Carlsberg is outperforming rivals in Russia

Carlsberg is outperforming rivals in Russia

Carlsberg will continue to expand in Russia as rivals trip up in the volatile market, its CEO has promised.

The Danish brewer is “back on a positive trend” in Russian market share, CEO Jorgen Buhl Rasmussen told investors in a conference call today (15 Aug). Other brewers including SABMiller and Anheuser-Busch InBev have recently lost market share, but Carlsberg still has a clear plan to increase its own, Rasmussen said.

First-half results released earlier today showed the Danish brewer increased its Russian market share by 0.3 percentage points to 37.3% compared to a year prior. A difficult 2011 had seen Carlsberg's share drop to 36.8 at the end of that year. Rasmussen had promised investors to end 2012 above that mark.

Last month, analysts blamed a volumes drop in Russia of 9.5% for A-B InBev in the first-half of the year on market share loss. Rasmussen said SABMiller could still benefit this year from its recent partnership with Turkey's Anadolu Efes.
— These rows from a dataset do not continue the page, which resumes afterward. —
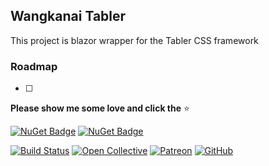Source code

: ## Wangkanai Tabler

This project is blazor wrapper for the Tabler CSS framework

### Roadmap

- [ ] 

**Please show me some love and click the** :star:

[![NuGet Badge](https://buildstats.info/nuget/wangkanai.tabler)](https://www.nuget.org/packages/wangkanai.tabler)
[![NuGet Badge](https://buildstats.info/nuget/wangkanai.tabler?includePreReleases=true)](https://www.nuget.org/packages/wangkanai.tabler)

[![Build Status](https://dev.azure.com/wangkanai/GitHub/_apis/build/status/wangkanai?branchName=main)](https://dev.azure.com/wangkanai/GitHub/_build/latest?definitionId=20&branchName=main)
[![Open Collective](https://img.shields.io/badge/open%20collective-support%20me-3385FF.svg)](https://opencollective.com/wangkanai)
[![Patreon](https://img.shields.io/badge/patreon-support%20me-d9643a.svg)](https://www.patreon.com/wangkanai)
[![GitHub](https://img.shields.io/github/license/wangkanai/wangkanai)](https://github.com/wangkanai/wangkanai/blob/main/LICENSE)

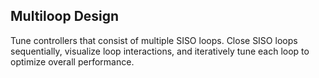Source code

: ## **Multiloop Design**

Tune controllers that consist of multiple SISO loops. Close SISO loops sequentially, visualize loop interactions, and iteratively tune each loop to optimize overall performance.
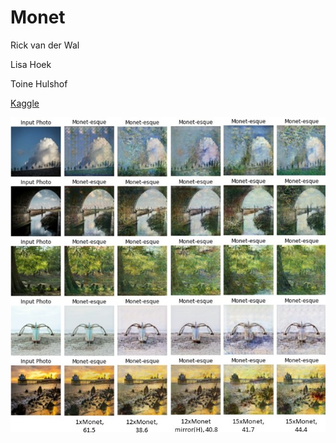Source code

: # Monet

Rick van der Wal

Lisa Hoek

Toine Hulshof

[Kaggle](https://www.kaggle.com/c/gan-getting-started/overview)

![](monet.jpg)
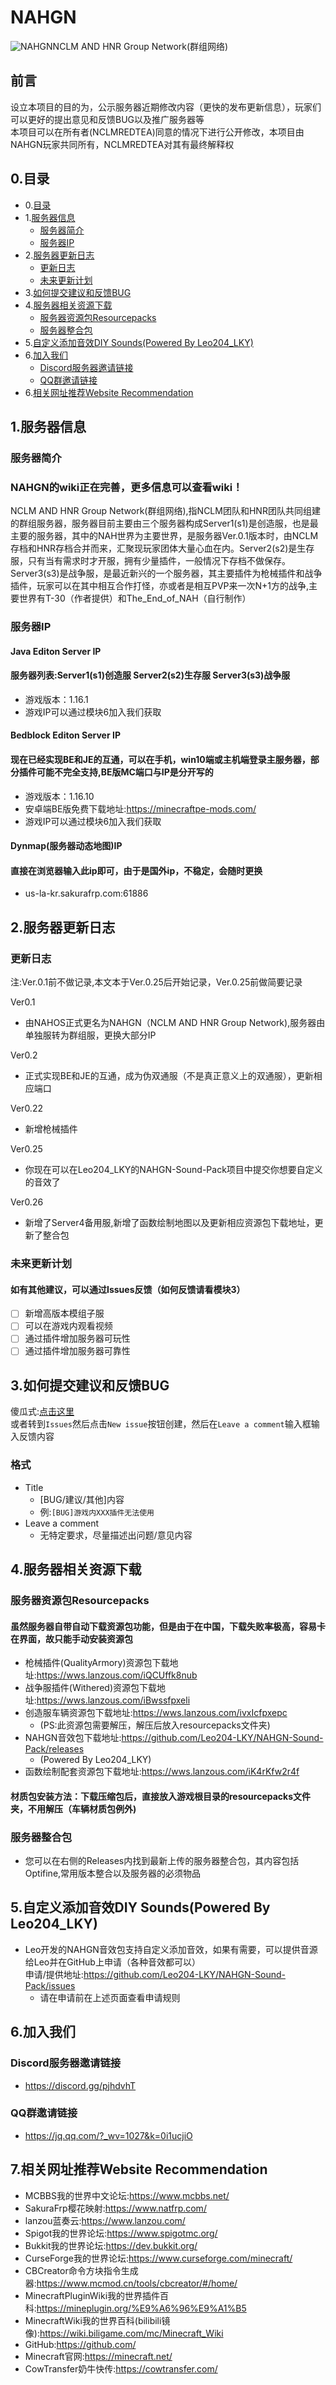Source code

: # NAHGN
![NAHGN](https://static.cowtransfer.com/82da6ad2-11fb-4d98-91ff-e4e02af306e6%2F15795e66-65fb-42d6-91ae-adb7788eb29b%2FNAHGN.png?t-s=1598099624521&t-c=0661b096-fafd-4069-b72e-1743c510dae8&attname=NAHGN.png "NAHGN'slogo")NCLM AND HNR Group Network(群组网络)
## 前言
设立本项目的目的为，公示服务器近期修改内容（更快的发布更新信息），玩家们可以更好的提出意见和反馈BUG以及推广服务器等<br>
本项目可以在所有者(NCLMREDTEA)同意的情况下进行公开修改，本项目由NAHGN玩家共同所有，NCLMREDTEA对其有最终解释权
## 0.目录
* 0.[目录](https://github.com/nclmredtea/NAHGN#0%E7%9B%AE%E5%BD%95)
* 1.[服务器信息](https://github.com/nclmredtea/NAHGN#1%E6%9C%8D%E5%8A%A1%E5%99%A8%E4%BF%A1%E6%81%AF)
	* [服务器简介](https://github.com/nclmredtea/NAHGN#%E6%9C%8D%E5%8A%A1%E5%99%A8%E7%AE%80%E4%BB%8B)
	* [服务器IP](https://github.com/nclmredtea/NAHGN#%E6%9C%8D%E5%8A%A1%E5%99%A8ip)
* 2.[服务器更新日志](https://github.com/nclmredtea/NAHGN#2%E6%9C%8D%E5%8A%A1%E5%99%A8%E6%9B%B4%E6%96%B0%E6%97%A5%E5%BF%97)
	* [更新日志](https://github.com/nclmredtea/NAHGN#%E6%9B%B4%E6%96%B0%E6%97%A5%E5%BF%97)
	* [未来更新计划](https://github.com/nclmredtea/NAHGN#%E6%9C%AA%E6%9D%A5%E6%9B%B4%E6%96%B0%E8%AE%A1%E5%88%92)
* 3.[如何提交建议和反馈BUG](https://github.com/nclmredtea/NAHGN#3%E5%A6%82%E4%BD%95%E6%8F%90%E4%BA%A4%E5%BB%BA%E8%AE%AE%E5%92%8C%E5%8F%8D%E9%A6%88bug)
* 4.[服务器相关资源下载](https://github.com/nclmredtea/NAHGN#4%E6%9C%8D%E5%8A%A1%E5%99%A8%E7%9B%B8%E5%85%B3%E8%B5%84%E6%BA%90%E4%B8%8B%E8%BD%BD)
	* [服务器资源包Resourcepacks](https://github.com/nclmredtea/NAHGN#%E6%9C%8D%E5%8A%A1%E5%99%A8%E8%B5%84%E6%BA%90%E5%8C%85resourcepacks)
	* [服务器整合包](https://github.com/nclmredtea/NAHGN/blob/master/README.md#%E6%9C%8D%E5%8A%A1%E5%99%A8%E6%95%B4%E5%90%88%E5%8C%85)
* 5.[自定义添加音效DIY Sounds(Powered By Leo204_LKY)](https://github.com/nclmredtea/NAHGN#5%E8%87%AA%E5%AE%9A%E4%B9%89%E6%B7%BB%E5%8A%A0%E9%9F%B3%E6%95%88diy-soundspowered-by-leo204_lky)
* 6.[加入我们](https://github.com/nclmredtea/NAHGN#6%E5%8A%A0%E5%85%A5%E6%88%91%E4%BB%AC)
	* [Discord服务器邀请链接](https://discord.gg/pjhdvhT)
	* [QQ群邀请链接](https://jq.qq.com/?_wv=1027&k=0i1ucjiO)
* 6.[相关网址推荐Website Recommendation](https://github.com/nclmredtea/NAHGN#7%E7%9B%B8%E5%85%B3%E7%BD%91%E5%9D%80%E6%8E%A8%E8%8D%90website-recommendation)
## 1.服务器信息
### 服务器简介
### NAHGN的wiki正在完善，更多信息可以查看wiki！
NCLM AND HNR Group Network(群组网络),指NCLM团队和HNR团队共同组建的群组服务器，服务器目前主要由三个服务器构成Server1(s1)是创造服，也是最主要的服务器，其中的NAH世界为主要世界，是服务器Ver.0.1版本时，由NCLM存档和HNR存档合并而来，汇聚现玩家团体大量心血在内。Server2(s2)是生存服，只有当有需求时才开服，拥有少量插件，一般情况下存档不做保存。Server3(s3)是战争服，是最近新兴的一个服务器，其主要插件为枪械插件和战争插件，玩家可以在其中相互合作打怪，亦或者是相互PVP来一次N+1方的战争,主要世界有T-30（作者提供）和The_End_of_NAH（自行制作）
### 服务器IP
#### Java Editon Server IP
#### 服务器列表:Server1(s1)创造服 Server2(s2)生存服 Server3(s3)战争服
* 游戏版本：1.16.1
* 游戏IP可以通过模块6加入我们获取
#### Bedblock Editon Server IP
#### 现在已经实现BE和JE的互通，可以在手机，win10端或主机端登录主服务器，部分插件可能不完全支持,BE版MC端口与IP是分开写的
* 游戏版本：1.16.10
* 安卓端BE版免费下载地址:https://minecraftpe-mods.com/
* 游戏IP可以通过模块6加入我们获取
#### Dynmap(服务器动态地图)IP
#### 直接在浏览器输入此ip即可，由于是国外ip，不稳定，会随时更换
* us-la-kr.sakurafrp.com:61886
## 2.服务器更新日志
### 更新日志
注:Ver.0.1前不做记录,本文本于Ver.0.25后开始记录，Ver.0.25前做简要记录

Ver0.1<br>
* 由NAHOS正式更名为NAHGN（NCLM AND HNR Group Network),服务器由单独服转为群组服，更换大部分IP

Ver0.2<br>
* 正式实现BE和JE的互通，成为伪双通服（不是真正意义上的双通服），更新相应端口

Ver0.22<br>
* 新增枪械插件

Ver0.25<br>
* 你现在可以在Leo204_LKY的NAHGN-Sound-Pack项目中提交你想要自定义的音效了

Ver0.26<br>
* 新增了Server4备用服,新增了函数绘制地图以及更新相应资源包下载地址，更新了整合包
### 未来更新计划
#### 如有其他建议，可以通过Issues反馈（如何反馈请看模块3）
- [ ] 新增高版本模组子服
- [ ] 可以在游戏内观看视频
- [ ] 通过插件增加服务器可玩性
- [ ] 通过插件增加服务器可靠性
## 3.如何提交建议和反馈BUG
傻瓜式:[点击这里](https://github.com/nclmredtea/NAHGN/issues/new/choose)<br>
或者转到`Issues`然后点击`New issue`按钮创建，然后在`Leave a comment`输入框输入反馈内容<br>
### 格式
* Title<br>
	* [BUG/建议/其他]内容<br>
	* 例:`[BUG]游戏内XXX插件无法使用`<br>
* Leave a comment<br>
	* 无特定要求，尽量描述出问题/意见内容
## 4.服务器相关资源下载
### 服务器资源包Resourcepacks
#### 虽然服务器自带自动下载资源包功能，但是由于在中国，下载失败率极高，容易卡在界面，故只能手动安装资源包
* 枪械插件(QualityArmory)资源包下载地址:https://wws.lanzous.com/iQCUffk8nub
* 战争服插件(Withered)资源包下载地址:https://wws.lanzous.com/iBwssfpxeli
* 创造服车辆资源包下载地址:https://wws.lanzous.com/ivxIcfpxepc
	* (PS:此资源包需要解压，解压后放入resourcepacks文件夹)
* NAHGN音效包下载地址:https://github.com/Leo204-LKY/NAHGN-Sound-Pack/releases
	* (Powered By Leo204_LKY)
* 函数绘制配套资源包下载地址:https://wws.lanzous.com/iK4rKfw2r4f
#### 材质包安装方法：下载压缩包后，直接放入游戏根目录的resourcepacks文件夹，不用解压（车辆材质包例外)
### 服务器整合包
* 您可以在右侧的Releases内找到最新上传的服务器整合包，其内容包括Optifine,常用版本整合以及服务器的必须物品
## 5.自定义添加音效DIY Sounds(Powered By Leo204_LKY)
* Leo开发的NAHGN音效包支持自定义添加音效，如果有需要，可以提供音源给Leo并在GitHub上申请（各种音效都可以）<br>
申请/提供地址:https://github.com/Leo204-LKY/NAHGN-Sound-Pack/issues
	* 请在申请前在上述页面查看申请规则
## 6.加入我们
### Discord服务器邀请链接
* https://discord.gg/pjhdvhT
### QQ群邀请链接
* https://jq.qq.com/?_wv=1027&k=0i1ucjiO
## 7.相关网址推荐Website Recommendation
* MCBBS我的世界中文论坛:https://www.mcbbs.net/
* SakuraFrp樱花映射:https://www.natfrp.com/
* lanzou蓝奏云:https://www.lanzou.com/
* Spigot我的世界论坛:https://www.spigotmc.org/
* Bukkit我的世界论坛:https://dev.bukkit.org/
* CurseForge我的世界论坛:https://www.curseforge.com/minecraft/
* CBCreator命令方块指令生成器:https://www.mcmod.cn/tools/cbcreator/#/home/
* MinecraftPluginWiki我的世界插件百科:https://mineplugin.org/%E9%A6%96%E9%A1%B5
* MinecraftWiki我的世界百科(bilibili镜像):https://wiki.biligame.com/mc/Minecraft_Wiki
* GitHub:https://github.com/
* Minecraft官网:https://minecraft.net/
* CowTransfer奶牛快传:https://cowtransfer.com/
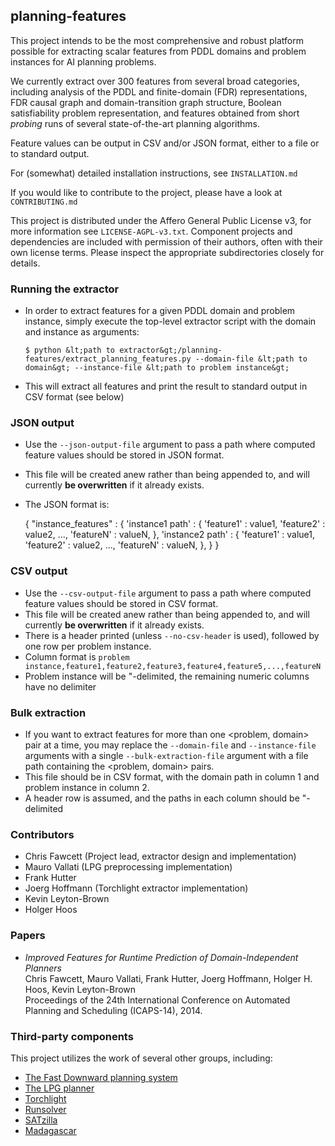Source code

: ## planning-features

This project intends to be the most comprehensive and robust platform possible
for extracting scalar features from PDDL domains and problem instances for AI planning
problems.

We currently extract over 300 features from several broad categories, including
analysis of the PDDL and finite-domain \(FDR\) representations, FDR
causal graph and domain-transition graph structure, Boolean satisfiability problem representation,
and features obtained from short *probing* runs of several state-of-the-art planning algorithms.

Feature values can be output in CSV and/or JSON format, either to a file or to standard output.

For \(somewhat\) detailed installation instructions, see `INSTALLATION.md`

If you would like to contribute to the project, please have a look at `CONTRIBUTING.md`

This project is distributed under the Affero General Public License v3, for more information see `LICENSE-AGPL-v3.txt`.
Component projects and dependencies are included with permission of their authors, often with their own license terms.
Please inspect the appropriate subdirectories closely for details.

### Running the extractor

 * In order to extract features for a given PDDL domain and problem instance, simply execute the top-level extractor script
   with the domain and instance as arguments:

   `$ python &lt;path to extractor&gt;/planning-features/extract_planning_features.py --domain-file &lt;path to domain&gt; --instance-file &lt;path to problem instance&gt;`

 * This will extract all features and print the result to standard output in CSV format \(see below\)

### JSON output

 * Use the `--json-output-file` argument to pass a path where computed feature values should be stored in JSON format.
 * This file will be created anew rather than being appended to, and will currently **be overwritten** if it already exists.
 * The JSON format is:

    {
        "instance_features" : {
            'instance1 path' : {
                'feature1' : value1,
                'feature2' : value2,
                ...,
                'featureN' : valueN,
            },
            'instance2 path' : {
                'feature1' : value1,
                'feature2' : value2,
                ...,
                'featureN' : valueN,
            },
        }
    }

### CSV output

 * Use the `--csv-output-file` argument to pass a path where computed feature values should be stored in CSV format.
 * This file will be created anew rather than being appended to, and will currently **be overwritten** if it already exists.
 * There is a header printed \(unless `--no-csv-header` is used\), followed by one row per problem instance.
 * Column format is `problem instance,feature1,feature2,feature3,feature4,feature5,...,featureN`
 * Problem instance will be "-delimited, the remaining numeric columns have no delimiter

### Bulk extraction

 * If you want to extract features for more than one &lt;problem, domain&gt; pair at a time, you may replace the
   `--domain-file` and `--instance-file` arguments with a single `--bulk-extraction-file` argument with a file path containing
   the &lt;problem, domain&gt; pairs.
 * This file should be in CSV format, with the domain path in column 1 and problem instance in column 2.
 * A header row is assumed, and the paths in each column should be "-delimited

### Contributors

 * Chris Fawcett \(Project lead, extractor design and implementation\)
 * Mauro Vallati \(LPG preprocessing implementation\)
 * Frank Hutter
 * Joerg Hoffmann \(Torchlight extractor implementation\)
 * Kevin Leyton-Brown
 * Holger Hoos

### Papers

 * *Improved Features for Runtime Prediction of Domain-Independent Planners*  
   Chris Fawcett, Mauro Vallati, Frank Hutter, Joerg Hoffmann, Holger H. Hoos, Kevin Leyton-Brown  
   Proceedings of the 24th International Conference on Automated Planning and Scheduling \(ICAPS-14\), 2014.

### Third-party components

This project utilizes the work of several other groups, including:

 * [The Fast Downward planning system](http://www.fast-downward.org)
 * [The LPG planner](http://lpg.ing.unibs.it)
 * [Torchlight](https://fai.cs.uni-saarland.de/hoffmann/ff.html#torchlight)
 * [Runsolver](http://www.cril.univ-artois.fr/~roussel/runsolver)
 * [SATzilla](http://www.cs.ubc.ca/labs/beta/Projects/SATzilla/)
 * [Madagascar](http://users.ics.aalto.fi/rintanen/jussi/satplan.html)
Trading in Russia has recently been hampered by government interventions in the market place. However, Rasmussen said that despite an upcoming ban on beer advertising on television, radio and billboards, the company still expects to retain similar levels of marketing spend.

“You can expect to see us spending more on events, and on in-store activities,” he said. “We will spend the same money, but just in a different way.”

He also said that a ban on kiosks selling beer, expected to come into effect in January, will push sales to supermarket channels instead. He said some kiosks have already closed ahead of the ban while others have turned into stationary stalls, which are excluded from the ban.

Rasmussen said there is “too much speculation and not enough reality” over increases in Russia's beer excise duties.

He said the government was so far following through with its plan to escalate beer taxes through to 2014, but that Carlsberg could not predict what would happen past that.